さて,もっと言いたいこともあるがこのあたりにしておく。以上のことを述べたのは,色々なことを質問され,個別に答えるのは難しいからだ。私は自身をテクニカルなプレイヤーだと感じているので,これらのアプローチは私にとってはベストであり,全ての要素を自分で理解することで物事を成り立たせている。ここからなにか得るものがあれば幸いである。私はライターではないので,この記事が少々とっ散らかっているのはわかっているし,文法もおかしいが,少なくとも理解してもらえるだろう,と心配はしていない。将来的には私が自身でどのように物事をつなぐのか書けるようにしたい。それがアプローチするときの最初の段階での考え方であるからだ。ただ,それが最初の段階以外でもそうなのか,それについてはわからない。
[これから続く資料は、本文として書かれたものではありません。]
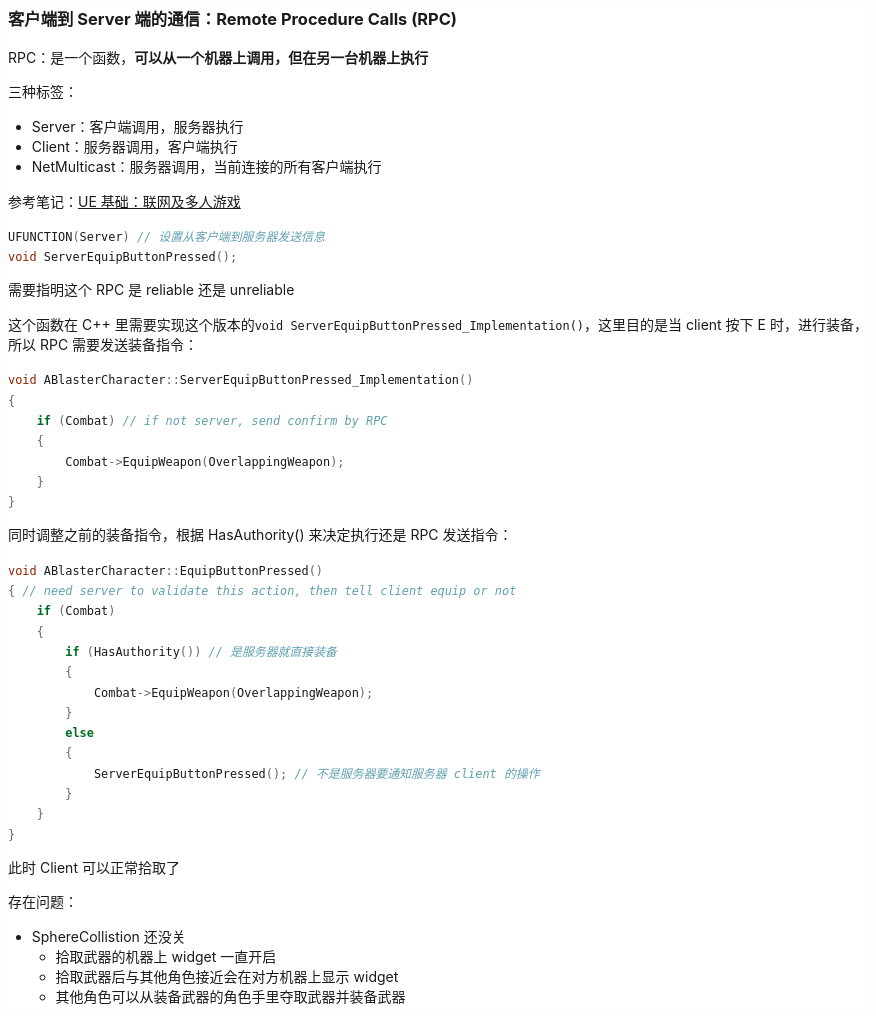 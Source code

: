 ### 客户端到 Server 端的通信：Remote Procedure Calls (RPC)

RPC：是一个函数，**可以从一个机器上调用，但在另一台机器上执行**

三种标签：
- Server：客户端调用，服务器执行
- Client：服务器调用，客户端执行
- NetMulticast：服务器调用，当前连接的所有客户端执行

参考笔记：[UE 基础：联网及多人游戏](../../框架学习/UE基础/UE基础：联网及多人游戏.md)

```cpp
UFUNCTION(Server) // 设置从客户端到服务器发送信息
void ServerEquipButtonPressed();
```

需要指明这个 RPC 是 reliable 还是 unreliable

这个函数在 C++ 里需要实现这个版本的`void ServerEquipButtonPressed_Implementation()`，这里目的是当 client 按下 E 时，进行装备，所以 RPC 需要发送装备指令：

```cpp
void ABlasterCharacter::ServerEquipButtonPressed_Implementation()
{
	if (Combat) // if not server, send confirm by RPC
	{
		Combat->EquipWeapon(OverlappingWeapon);
	}
}
```

同时调整之前的装备指令，根据 HasAuthority() 来决定执行还是 RPC 发送指令：

```cpp
void ABlasterCharacter::EquipButtonPressed()
{ // need server to validate this action, then tell client equip or not
	if (Combat)
	{
		if (HasAuthority()) // 是服务器就直接装备
		{
			Combat->EquipWeapon(OverlappingWeapon);
		}
		else
		{
			ServerEquipButtonPressed(); // 不是服务器要通知服务器 client 的操作
		}
	}
}
```

此时 Client 可以正常拾取了

存在问题：
- SphereCollistion 还没关
  - 拾取武器的机器上 widget 一直开启
  - 拾取武器后与其他角色接近会在对方机器上显示 widget
  - 其他角色可以从装备武器的角色手里夺取武器并装备武器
このような長い文章を読んでくれてありがとう。ご意見も質問も大歓迎だ。Twitterで@TSSAtmaを調べればコンタクトしてもらえる。これに関することなら,ダイレクトメッセージでもOKだ。


いかがでしたでしょうか。

以下に簡単に内容をまとめます。

KOFプレイヤーとしてAtma氏が意識していることは以下の2つです。

1.操作精度の向上

2.ゲーム・ロジックへの理解

それぞれの詳細を箇条書きにすると,

操作精度:

・とにかく練習すること。一人でも対戦していても練習できる

・難しいものも慣れの問題なのでとにかく練習

・すぐに上がるものではないので,焦らず練習

・冷静に,自信を持つことが大事

ゲーム・ロジック:

・ゲーム・ロジックを理解することでゲームの方針が立つ

・KOFはゲーム・ロジックが強いゲーム。ロジックを理解すると相手の行動も理解・対処できる

・自分のうまくいかない行動を見直すのもチャンス

・一度ロジックを理解するとキャラを変えても適用できる。省エネ

・自分で試し,理解することが何よりも大事

というようになっております。

Atma氏もテクニカルプレーヤーを自負しているので多少とっつきづらく見えることもあるかもしれませんが,基本的には大切なことが書かれています。

ゲーム・ロジックは多少難しいところはあるものの,ゲームの仕様そしてセオリーの把握と考えればわかりやすいかもしれません。

私自身もそうですが,これからうまくなっていこう,と考えているプレイヤーさんの一助になれば幸いです。